Iceland faces the scrutiny of the Competition Commission inquiry after disgruntled suppliers reported the retailer for making radical changes to its terms and conditions without negotiation.
Last week we revealed Iceland's holding company Icebox Holdings had written to suppliers telling them it would extend payment terms to 90 days and introduce a settlement discount of 2.75% on all invoices from 1 January.
Most suppliers are believed to be on 45 days currently, with no settlement discount. The move outraged suppliers, many of whom have vowed to fight it. This week, Iceland was understood to be in back-to-back meetings with suppliers to discuss the terms. The retailer was unavailable for comment.
Some suppliers have also raised the matter with the commission's groceries inquiry. The episode is likely to strengthen the case for the code to be extended to cover smaller retailers - a proposal made by the commission in its provisional findings.
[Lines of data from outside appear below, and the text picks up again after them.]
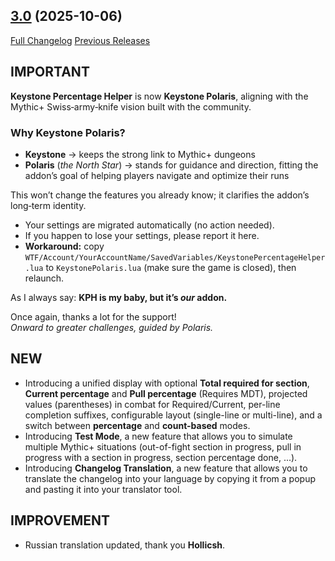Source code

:## [3.0](https://github.com/ZelionGG/KeystonePolaris/releases/tag/3.0) (2025-10-06)

[Full Changelog](https://github.com/ZelionGG/KeystonePolaris/compare/2.0.1...3.0) [Previous Releases](https://github.com/ZelionGG/KeystonePolaris/releases)

## IMPORTANT
 **Keystone Percentage Helper** is now **Keystone Polaris**, aligning with the Mythic+ Swiss‑army‑knife vision built with the community.<br>

### Why Keystone Polaris?
- **Keystone** → keeps the strong link to Mythic+ dungeons
- **Polaris** (*the North Star*) → stands for guidance and direction, fitting the addon’s goal of helping players navigate and optimize their runs

This won’t change the features you already know; it clarifies the addon’s long‑term identity.
- Your settings are migrated automatically (no action needed).
- If you happen to lose your settings, please report it here.
- **Workaround:** copy `WTF/Account/YourAccountName/SavedVariables/KeystonePercentageHelper.lua` to `KeystonePolaris.lua` (make sure the game is closed), then relaunch.

As I always say: **KPH is my baby, but it’s *our* addon.**

Once again, thanks a lot for the support!  
*Onward to greater challenges, guided by Polaris.*

## NEW

 - Introducing a unified display with optional **Total required for section**, **Current percentage** and **Pull percentage** (Requires MDT), projected values (parentheses) in combat for Required/Current, per-line completion suffixes, configurable layout (single-line or multi-line), and a switch between **percentage** and **count-based** modes.
 - Introducing **Test Mode**, a new feature that allows you to simulate multiple Mythic+ situations (out-of-fight section in progress, pull in progress with a section in progress, section percentage done, ...).
 - Introducing **Changelog Translation**, a new feature that allows you to translate the changelog into your language by copying it from a popup and pasting it into your translator tool.

## IMPROVEMENT

- Russian translation updated, thank you **Hollicsh**.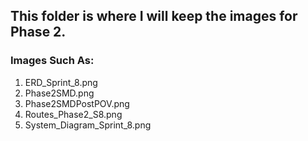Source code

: ## This folder is where I will keep the images for Phase 2.

### Images Such As:  

1. ERD_Sprint_8.png
2. Phase2SMD.png
3. Phase2SMDPostPOV.png
4. Routes_Phase2_S8.png
5. System_Diagram_Sprint_8.png  

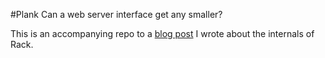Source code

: #Plank
Can a web server interface get any smaller?

This is an accompanying repo to a [blog post](http://www.kavinder.com/blog/2014-10-10-rebuild-a-gem-rack/) I wrote about the internals of Rack.
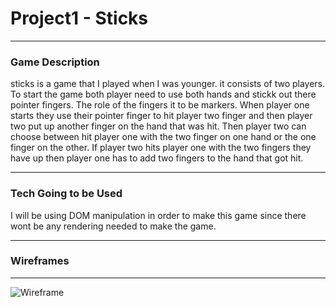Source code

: # Project1 - Sticks

---

### Game Description
<!-- Game Description -->

sticks is a game that I played when I was younger. it consists of two players. To start the game both player need to use both hands and stickk out there pointer 
fingers. The role of the fingers it to be markers. When player one starts they use their pointer finger to hit player two finger and then player two put up another finger on the hand that was hit. Then player two can choose between hit player one with the two finger on one hand or the one finger on the other. If player two hits player one with the two fingers they have up then player one has to add two fingers to the hand that got hit.

---

### Tech Going to be Used
<!-- Using DOM  -->

I will be using DOM manipulation in order to make this game since there wont be any rendering needed to make the game.

---

### Wireframes
<!-- Wireframe -->
---

![Wireframe](.IMG_0164.jpg)

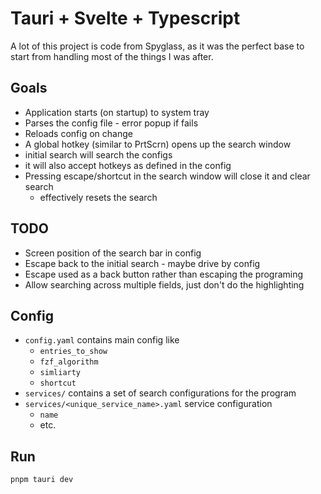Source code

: # Tauri + Svelte + Typescript

A lot of this project is code from Spyglass, as it was the perfect base to start
from handling most of the things I was after.

## Goals

- Application starts (on startup) to system tray
- Parses the config file - error popup if fails
- Reloads config on change
- A global hotkey (similar to PrtScrn) opens up the search window
- initial search will search the configs
- it will also accept hotkeys as defined in the config
- Pressing escape/shortcut in the search window will close it and clear search
  - effectively resets the search

## TODO

- Screen position of the search bar in config
- Escape back to the initial search - maybe drive by config
- Escape used as a back button rather than escaping the programing
- Allow searching across multiple fields, just don't do the highlighting

## Config

- `config.yaml` contains main config like
  - `entries_to_show`
  - `fzf_algorithm`
  - `simliarty`
  - `shortcut`
- `services/` contains a set of search configurations for the program
- `services/<unique_service_name>.yaml` service configuration
  - `name`
  - etc.

## Run

`pnpm tauri dev`
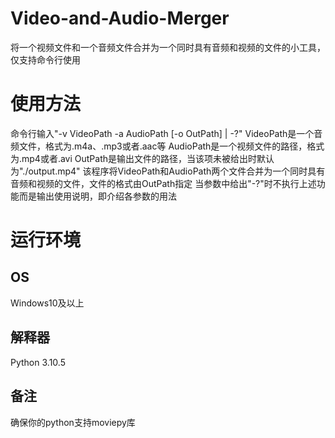 # Video-and-Audio-Merger
将一个视频文件和一个音频文件合并为一个同时具有音频和视频的文件的小工具，仅支持命令行使用
# 使用方法
命令行输入"-v VideoPath -a AudioPath [-o OutPath] | -?"
VideoPath是一个音频文件，格式为.m4a、.mp3或者.aac等
AudioPath是一个视频文件的路径，格式为.mp4或者.avi
OutPath是输出文件的路径，当该项未被给出时默认为"./output.mp4"
该程序将VideoPath和AudioPath两个文件合并为一个同时具有音频和视频的文件，文件的格式由OutPath指定
当参数中给出"-?"时不执行上述功能而是输出使用说明，即介绍各参数的用法

# 运行环境
## OS
Windows10及以上
## 解释器
Python 3.10.5
## 备注
确保你的python支持moviepy库

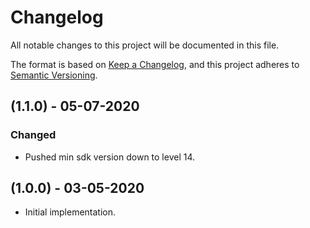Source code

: # Changelog
All notable changes to this project will be documented in this file.

The format is based on [Keep a Changelog](https://keepachangelog.com/en/1.0.0/),
and this project adheres to [Semantic Versioning](https://semver.org/spec/v2.0.0.html).

## (1.1.0) - 05-07-2020
### Changed
- Pushed min sdk version down to level 14.

## (1.0.0) - 03-05-2020
- Initial implementation.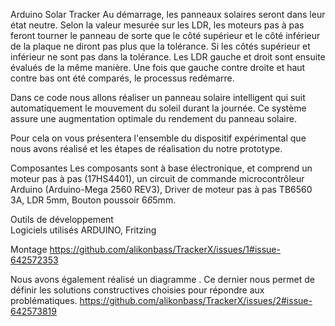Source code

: Arduino Solar Tracker
Au démarrage, les panneaux solaires seront dans leur état neutre. Selon la valeur mesurée sur les LDR, les moteurs pas à pas feront tourner le panneau de sorte que le côté supérieur et le côté inférieur de la plaque ne diront pas plus que la tolérance. Si les côtés supérieur et inférieur ne sont pas dans la tolérance. Les LDR gauche et droit sont ensuite évalués de la même manière. Une fois que gauche contre droite et haut contre bas ont été comparés, le processus redémarre.

Dans ce code nous allons réaliser un panneau solaire intelligent qui suit automatiquement le mouvement du soleil durant la journée. Ce système assure une augmentation optimale du rendement du panneau solaire.

Pour cela on vous présentera l'ensemble du dispositif expérimental que nous avons réalisé et les étapes de réalisation du notre prototype.
 
Composantes 
Les composants sont à base électronique, et comprend un moteur pas à pas (17HS4401), un circuit de commande microcontrôleur Arduino (Arduino-Mega 2560 REV3), Driver de moteur pas à pas TB6560 3A, LDR 5mm, Bouton poussoir 6*6*5mm.

Outils de développement  
Logiciels utilisés ARDUINO, Fritzing

Montage
https://github.com/alikonbass/TrackerX/issues/1#issue-642572353

Nous avons également réalisé un diagramme . Ce dernier nous permet de définir les solutions constructives choisies pour répondre aux problématiques. 
https://github.com/alikonbass/TrackerX/issues/2#issue-642573819
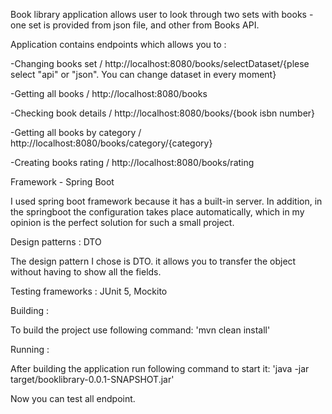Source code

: Book library application allows user to look through two sets with books - one set is provided 
from json file, and other from Books API. 

Application contains endpoints which allows you to :

-Changing books set / http://localhost:8080/books/selectDataset/{plese select "api" or "json". You can change dataset in every moment}

-Getting all books /  http://localhost:8080/books

-Checking book details /  http://localhost:8080/books/{book isbn number}

-Getting all books by category /  http://localhost:8080/books/category/{category}

-Creating books rating / http://localhost:8080/books/rating

Framework - Spring Boot

 I used spring boot framework because it has a built-in server. 
 In addition, in the springboot the configuration takes place 
 automatically, which in my opinion is the perfect solution for such a small project.

Design patterns : DTO 

 The design pattern I chose is DTO. it allows you to transfer the object without having to show all the fields.

Testing frameworks : JUnit 5, Mockito

Building :

 To build the project use following command: 'mvn clean install'
 
Running :

 After building the application run following command to start it: 'java -jar target/booklibrary-0.0.1-SNAPSHOT.jar'
 
 Now you can test all endpoint.


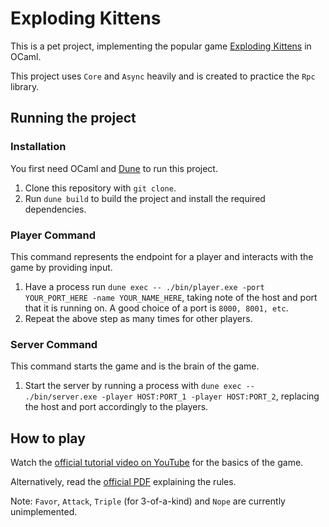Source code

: # Exploding Kittens
This is a pet project, implementing the popular game [Exploding
Kittens](https://www.explodingkittens.com) in OCaml.

This project uses `Core` and `Async` heavily and is created to practice the
`Rpc` library.

## Running the project
### Installation
You first need OCaml and [Dune](https://dune.build/install) to run this project.
1. Clone this repository with `git clone`.
2. Run `dune build` to build the project and install the required dependencies.

### Player Command
This command represents the endpoint for a player and interacts with the game
by providing input.

1. Have a process run `dune exec -- ./bin/player.exe -port YOUR_PORT_HERE -name
   YOUR_NAME_HERE`, taking note of the host and port that it is running on. A
   good choice of a port is `8000, 8001, etc`.
2. Repeat the above step as many times for other players.

### Server Command
This command starts the game and is the brain of the game.

1. Start the server by running a process with `dune exec -- ./bin/server.exe
   -player HOST:PORT_1 -player HOST:PORT_2`, replacing the host and port
   accordingly to the players.

## How to play
Watch the [official tutorial video on
YouTube](https://www.youtube.com/watch?v=kAkRKuv5Rts) for the basics of the
game.

Alternatively, read the [official
PDF](https://www.buffalolib.org/sites/default/files/gaming-unplugged/inst/Exploding%20Kittens%20Instructions.pdf)
explaining the rules.

Note: `Favor`, `Attack`, `Triple` (for 3-of-a-kind) and `Nope` are currently unimplemented.
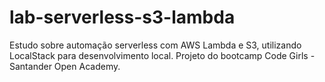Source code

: # lab-serverless-s3-lambda
Estudo sobre automação serverless com AWS Lambda e S3, utilizando LocalStack para desenvolvimento local. Projeto do bootcamp Code Girls - Santander Open Academy.
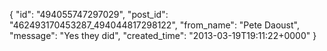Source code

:  {
   "id": "494055747297029",
   "post_id": "462493170453287_494044817298122",
   "from_name": "Pete Daoust",
   "message": "Yes they did",
   "created_time": "2013-03-19T19:11:22+0000"
 }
The code currently applies only to any retailer with a market share of 8% or over; Iceland has 1.7% of the market [TNS Worldpanel].
It also emerged this week that just days before it wrote to suppliers, Iceland lodged a submission with the commission insisting it was not necessary to extend the Supermarkets Code of Practice to cover retailers smaller than the big four.
In the submission, Iceland said: "We have seen no evidence whatsoever in your findings or within our own experiences that would support an extension of the code into other categories of grocery. Smaller food retailers do not have sufficient buying power to exert any significant influence over major food suppliers."
The submission drew a stunned reaction from one supplier affected by the changes in terms. He said: "What? Bloody hell. That's barking. Cheeky bastards."
A commission spokesman said the inquiry was taking an interest in the Iceland case. He added: "It doesn't follow that just because a retailer is smaller it doesn't have any influence over its suppliers. It could be a supplier's only customer."